In der Mitte des 19. Jahrhunderts erlebte der Badebetrieb einen wesentlichen Aufschwung. Der Balneologe und kaiserliche Leibarzt Josef von Löschner verhalf mit seinen Publikationen über die böhmischen Bäder und die Wirkung ihrer Heilwässer Karlsbad zu einer Blütezeit als Kurort von Weltruf. Entscheidend dafür war auch der Anschluss an das europäische Eisenbahnnetz im Jahr 1870.

Aufgrund des Potsdamer Abkommens und der nachfolgend erlassenen Beneš-Dekrete wurde 1945 die deutschböhmische Bevölkerung enteignet und vertrieben. Nach dem Krieg setzte eine verstärkte und staatlicherseits geförderte Zuwanderung hauptsächlich aus Zentralböhmen sowie Mähren und der Slowakei ein. Seit dem Ende des kommunistischen Regimes im Jahre 1989 ist der Kurbetrieb wieder auf ein internationales Publikum ausgerichtet. 2021 wurde Karlsbad in die Liste des UNESCO-Welterbes aufgenommen.

Die Mühlbrunnenkolonnade

Die Mühlbrunnenkolonnade zählt zweifellos zu den Top Sehenswürdigkeiten in Karlsbad. Sie liegt direkt am Fluß Teplá und ist mit einer Länge von 132 Meters die größte der Kolonnaden. Ihre heutige Gestalt entstand zwischen 1871 und 1881 nach Plänen des böhmischen Architekten Josef Zítek.
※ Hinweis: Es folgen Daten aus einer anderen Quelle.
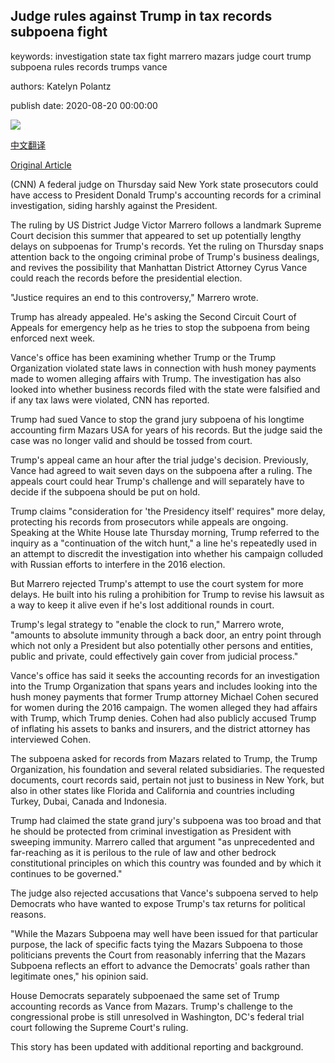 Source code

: ## Judge rules against Trump in tax records subpoena fight

keywords: investigation state tax fight marrero mazars judge court trump subpoena rules records trumps vance

authors: Katelyn Polantz

publish date: 2020-08-20 00:00:00

![](https://cdn.cnn.com/cnnnext/dam/assets/200817195710-donald-trump-august-27-2020-02-super-tease.jpg)

[中文翻译](Judge%20rules%20against%20Trump%20in%20tax%20records%20subpoena%20fight_zh.md)

[Original Article](https://edition.cnn.com/2020/08/20/politics/donald-trump-new-york-tax-records/index.html)

(CNN) A federal judge on Thursday said New York state prosecutors could have access to President Donald Trump's accounting records for a criminal investigation, siding harshly against the President.

The ruling by US District Judge Victor Marrero follows a landmark Supreme Court decision this summer that appeared to set up potentially lengthy delays on subpoenas for Trump's records. Yet the ruling on Thursday snaps attention back to the ongoing criminal probe of Trump's business dealings, and revives the possibility that Manhattan District Attorney Cyrus Vance could reach the records before the presidential election.

"Justice requires an end to this controversy," Marrero wrote.

Trump has already appealed. He's asking the Second Circuit Court of Appeals for emergency help as he tries to stop the subpoena from being enforced next week.

Vance's office has been examining whether Trump or the Trump Organization violated state laws in connection with hush money payments made to women alleging affairs with Trump. The investigation has also looked into whether business records filed with the state were falsified and if any tax laws were violated, CNN has reported.

Trump had sued Vance to stop the grand jury subpoena of his longtime accounting firm Mazars USA for years of his records. But the judge said the case was no longer valid and should be tossed from court.

Trump's appeal came an hour after the trial judge's decision. Previously, Vance had agreed to wait seven days on the subpoena after a ruling. The appeals court could hear Trump's challenge and will separately have to decide if the subpoena should be put on hold.

Trump claims "consideration for 'the Presidency itself' requires" more delay, protecting his records from prosecutors while appeals are ongoing. Speaking at the White House late Thursday morning, Trump referred to the inquiry as a "continuation of the witch hunt," a line he's repeatedly used in an attempt to discredit the investigation into whether his campaign colluded with Russian efforts to interfere in the 2016 election.

But Marrero rejected Trump's attempt to use the court system for more delays. He built into his ruling a prohibition for Trump to revise his lawsuit as a way to keep it alive even if he's lost additional rounds in court.

Trump's legal strategy to "enable the clock to run," Marrero wrote, "amounts to absolute immunity through a back door, an entry point through which not only a President but also potentially other persons and entities, public and private, could effectively gain cover from judicial process."

Vance's office has said it seeks the accounting records for an investigation into the Trump Organization that spans years and includes looking into the hush money payments that former Trump attorney Michael Cohen secured for women during the 2016 campaign. The women alleged they had affairs with Trump, which Trump denies. Cohen had also publicly accused Trump of inflating his assets to banks and insurers, and the district attorney has interviewed Cohen.

The subpoena asked for records from Mazars related to Trump, the Trump Organization, his foundation and several related subsidiaries. The requested documents, court records said, pertain not just to business in New York, but also in other states like Florida and California and countries including Turkey, Dubai, Canada and Indonesia.

Trump had claimed the state grand jury's subpoena was too broad and that he should be protected from criminal investigation as President with sweeping immunity. Marrero called that argument "as unprecedented and far-reaching as it is perilous to the rule of law and other bedrock constitutional principles on which this country was founded and by which it continues to be governed."

The judge also rejected accusations that Vance's subpoena served to help Democrats who have wanted to expose Trump's tax returns for political reasons.

"While the Mazars Subpoena may well have been issued for that particular purpose, the lack of specific facts tying the Mazars Subpoena to those politicians prevents the Court from reasonably inferring that the Mazars Subpoena reflects an effort to advance the Democrats' goals rather than legitimate ones," his opinion said.

House Democrats separately subpoenaed the same set of Trump accounting records as Vance from Mazars. Trump's challenge to the congressional probe is still unresolved in Washington, DC's federal trial court following the Supreme Court's ruling.

This story has been updated with additional reporting and background.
Der imposante Neorenaissancebau beeindruckt mit 124 korinthischen Säulen, einem Orchesterpodium und allegorischen Skulpturen der zwölf Monate. Im Inneren der größten Karlsbader Kolonnade sprudeln gleich fünf Mineralquellen: der Mühlbrunnen, die Rusalka- Quelle, Fürst-Wenzel-Quelle, Libussa-Quelle und Felsenquelle. 

Die Parkkolonnade

Die Parkkolonnade entstand zwischen 1880 und 1881 im damals hochmodernen Stil der gusseisernen Kurarchitektur. Entworfen wurde sie von den berühmten Wiener Architekten Ferdinand Fellner und Hermann Helmer. Ursprünglich gehörte die heutige Parkkolonnade zu einem wesentlich größeren Komplex, dem Blanensky-Pavillon, einer Konzert- und Restauranthalle. 1965 war jedoch der Pavillon so baufällig geworden, dass er abgerissen wurde. Erhalten blieb lediglich der östliche Flügel der Wandelhalle.

Die Marktkolonnade

Die Marktkolonnade steht im Wesentlichen noch an ihrem ursprünglichen Ort und war zunächst nur als Provisorium gedacht. Erbaut wurde sie 1882 bis 1883 nach einem Entwurf der Architekten Fellner und Helmer. Sie besteht deshalb aus Holz und wurde im sogenannten Schweizer Stil gestaltet. 1905 wurde die Kolonnade nach Abriss eines benachbarten Gebäudes verlängert.

Der Schlossturm

Die Geschichte Schlossturmes reicht bis ins 14. Jahrhundert zurück. Der Turm steht auf einem markanten Felssporn des Marktes. Dort ließ Kaiser Karl IV. vermutlich um 1358 eine kleine gotische Burg bzw. Jagdsitz errichten. Der Schlossturm ist der letzte erhaltene Rest dieser mittelalterlichen Burg. Die barocke Überarbeitung fand 1766 statt. 1911 wurde, entworfen vom Architekten Friedrich Ohmann, noch ein großer Aufzug angebaut.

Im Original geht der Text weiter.